§ **Required work**: Collect all lines from the records below that include the word "gamma".

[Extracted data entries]
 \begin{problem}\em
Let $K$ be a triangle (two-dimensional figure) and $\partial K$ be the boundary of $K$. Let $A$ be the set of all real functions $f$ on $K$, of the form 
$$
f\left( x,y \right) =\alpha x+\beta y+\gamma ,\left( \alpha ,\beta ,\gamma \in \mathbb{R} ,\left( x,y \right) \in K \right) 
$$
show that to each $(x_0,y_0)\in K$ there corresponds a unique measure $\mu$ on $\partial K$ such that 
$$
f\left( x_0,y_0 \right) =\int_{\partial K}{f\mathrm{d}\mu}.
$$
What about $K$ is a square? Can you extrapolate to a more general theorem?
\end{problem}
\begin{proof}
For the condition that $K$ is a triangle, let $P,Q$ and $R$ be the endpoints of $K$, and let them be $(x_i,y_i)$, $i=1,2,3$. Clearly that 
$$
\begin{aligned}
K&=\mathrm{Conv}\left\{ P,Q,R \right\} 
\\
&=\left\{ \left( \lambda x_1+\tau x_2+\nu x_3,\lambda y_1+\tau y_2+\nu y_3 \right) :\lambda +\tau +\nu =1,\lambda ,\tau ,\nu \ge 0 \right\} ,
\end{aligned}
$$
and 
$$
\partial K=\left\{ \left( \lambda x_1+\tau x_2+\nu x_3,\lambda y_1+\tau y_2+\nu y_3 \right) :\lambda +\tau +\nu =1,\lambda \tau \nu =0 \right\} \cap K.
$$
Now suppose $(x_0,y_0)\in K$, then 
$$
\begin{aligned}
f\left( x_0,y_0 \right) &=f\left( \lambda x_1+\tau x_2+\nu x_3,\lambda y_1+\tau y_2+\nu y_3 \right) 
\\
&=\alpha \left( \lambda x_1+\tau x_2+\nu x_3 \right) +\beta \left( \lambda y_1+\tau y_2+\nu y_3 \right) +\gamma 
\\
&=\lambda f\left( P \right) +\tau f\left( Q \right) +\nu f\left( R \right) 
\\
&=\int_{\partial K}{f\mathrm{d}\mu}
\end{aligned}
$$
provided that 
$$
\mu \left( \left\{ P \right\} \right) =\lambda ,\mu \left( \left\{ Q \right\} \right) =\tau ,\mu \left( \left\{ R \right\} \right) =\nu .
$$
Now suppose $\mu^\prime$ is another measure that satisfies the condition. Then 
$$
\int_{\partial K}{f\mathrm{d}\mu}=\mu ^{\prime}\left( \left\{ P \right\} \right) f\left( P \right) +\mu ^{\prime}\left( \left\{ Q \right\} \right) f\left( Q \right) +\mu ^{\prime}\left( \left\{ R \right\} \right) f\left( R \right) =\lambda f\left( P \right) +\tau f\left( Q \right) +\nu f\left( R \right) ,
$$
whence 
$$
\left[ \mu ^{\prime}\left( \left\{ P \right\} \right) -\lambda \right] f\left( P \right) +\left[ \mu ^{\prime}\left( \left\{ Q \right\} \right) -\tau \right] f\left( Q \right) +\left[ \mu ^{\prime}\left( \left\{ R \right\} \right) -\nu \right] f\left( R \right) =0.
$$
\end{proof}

§ **The answer**:
f\left( x,y \right) =\alpha x+\beta y+\gamma ,\left( \alpha ,\beta ,\gamma \in \mathbb{R} ,\left( x,y \right) \in K \right) 
&=\alpha \left( \lambda x_1+\tau x_2+\nu x_3 \right) +\beta \left( \lambda y_1+\tau y_2+\nu y_3 \right) +\gamma 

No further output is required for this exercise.